Step Three: Connect to your purpose; re-commit to your vision
Disappointment knocks us about. We realise that we lost the battle. But we are far more capable of hanging in to win the war if we take a moment to re-connect with our overall purpose: why were we pursuing the goal in the first place? How does it fit in with our vision for our life? Coming back into relationship with the “why” of whatever we were seeking gives us the patience and courage to stare down the disappointment and start again. Do we need a new strategic vision — or just a new way of approaching what still seems to be the right thing for us? What if Edison had given up on his vision for an electric light bulb before his 2000th (and finally successful) attempt? Persevering in the face of apparent failure allows us to get to the next phase of the process.
Step Four: Disidentify from the disappointment
Remember those drawings that looked like so many dots until you stood back — and then the “hidden” picture became apparent? Disappointment functions similarly. It is not until we stand back and disidentify from our painful feelings that we can see the big picture of the situation, including the possibilities and potentials that are embedded within the disappointment. With a disidentified perspective, we can see what we are being asked to learn from the situation — and get a glimpse of what else we could do, or what could happen differently in future. We suddenly realise that the job would not have suited our lifestyle, or the person who left us was often not there for us even when with us. Separating illusion and imagination from clear-headed reality primes us for the fifth step.
Step Five: Exploit opportunities by identifying strengths and supports
Up to this point you may have felt disempowered, but here you identify skills and strengths which help you to turn the situation to your advantage. What knowledge do you now have which can drive successful future efforts? What tools are at your disposal? What support can you garner from others? The lost court case gives valuable experience of how the justice system operates; the close friend shifting away gives the opportunity to utilise our own resources. A poor interview sharpens our skills of self-presentation for a job which may be more suitable.

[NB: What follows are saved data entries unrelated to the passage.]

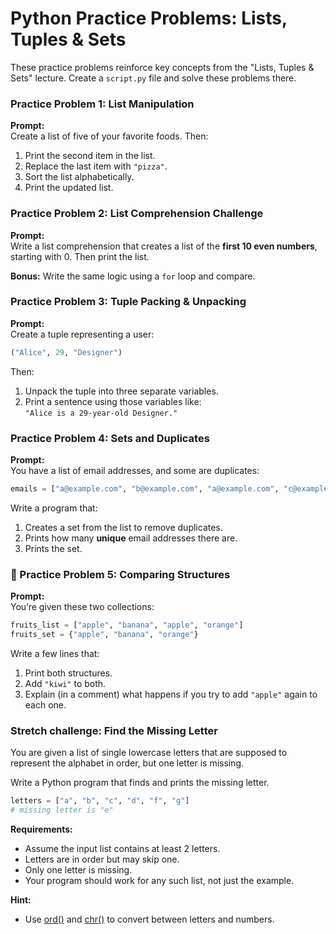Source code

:# Python Practice Problems: Lists, Tuples & Sets

These practice problems reinforce key concepts from the "Lists, Tuples & Sets" lecture. Create a `script.py` file and solve these problems there.

### Practice Problem 1: List Manipulation

**Prompt:**  
Create a list of five of your favorite foods. Then:

1. Print the second item in the list.  
2. Replace the last item with `"pizza"`.  
3. Sort the list alphabetically.  
4. Print the updated list.

### Practice Problem 2: List Comprehension Challenge

**Prompt:**  
Write a list comprehension that creates a list of the **first 10 even numbers**, starting with 0. Then print the list.

**Bonus:** Write the same logic using a `for` loop and compare.

### Practice Problem 3: Tuple Packing & Unpacking

**Prompt:**  
Create a tuple representing a user:  
```python
("Alice", 29, "Designer")
```

Then:

1. Unpack the tuple into three separate variables.  
2. Print a sentence using those variables like:  
   `"Alice is a 29-year-old Designer."`


### Practice Problem 4: Sets and Duplicates

**Prompt:**  
You have a list of email addresses, and some are duplicates:

```python
emails = ["a@example.com", "b@example.com", "a@example.com", "c@example.com"]
```

Write a program that:

1. Creates a set from the list to remove duplicates.  
2. Prints how many **unique** email addresses there are.  
3. Prints the set.

### 🧠 Practice Problem 5: Comparing Structures

**Prompt:**  
You’re given these two collections:

```python
fruits_list = ["apple", "banana", "apple", "orange"]
fruits_set = {"apple", "banana", "orange"}
```

Write a few lines that:

1. Print both structures.  
2. Add `"kiwi"` to both.  
3. Explain (in a comment) what happens if you try to add `"apple"` again to each one.

### Stretch challenge: Find the Missing Letter
You are given a list of single lowercase letters that are supposed to represent the alphabet in order, but one letter is missing.

Write a Python program that finds and prints the missing letter.

```python
letters = ["a", "b", "c", "d", "f", "g"]  
# missing letter is "e"
```
**Requirements:**
- Assume the input list contains at least 2 letters.
- Letters are in order but may skip one.
- Only one letter is missing.
- Your program should work for any such list, not just the example.

**Hint:**
- Use [ord()](https://www.w3schools.com/python/ref_func_ord.asp) and [chr()](https://www.w3schools.com/python/ref_func_chr.asp) to convert between letters and numbers.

Step Six: Flexibly re-set objectives and expectations
Moving through disappointment requires a re-appraisal of expectations which life has not met. To avoid future disappointment, we can ask ourselves how we may be able to pursue our objectives realistically, with less rigidity, and not lose hope. Maybe we can still keep the bar set at the high level, but approach it with more, smaller steps. What helps now is a genuine acceptance of what happened along with an equally solid commitment to moving forward. Creative and wise people tend to see how what they have already experienced has given them the capacity to engage the next battle, where they often win the war.
Thus disappointing outcomes become gifts; we just need to learn to unwrap them.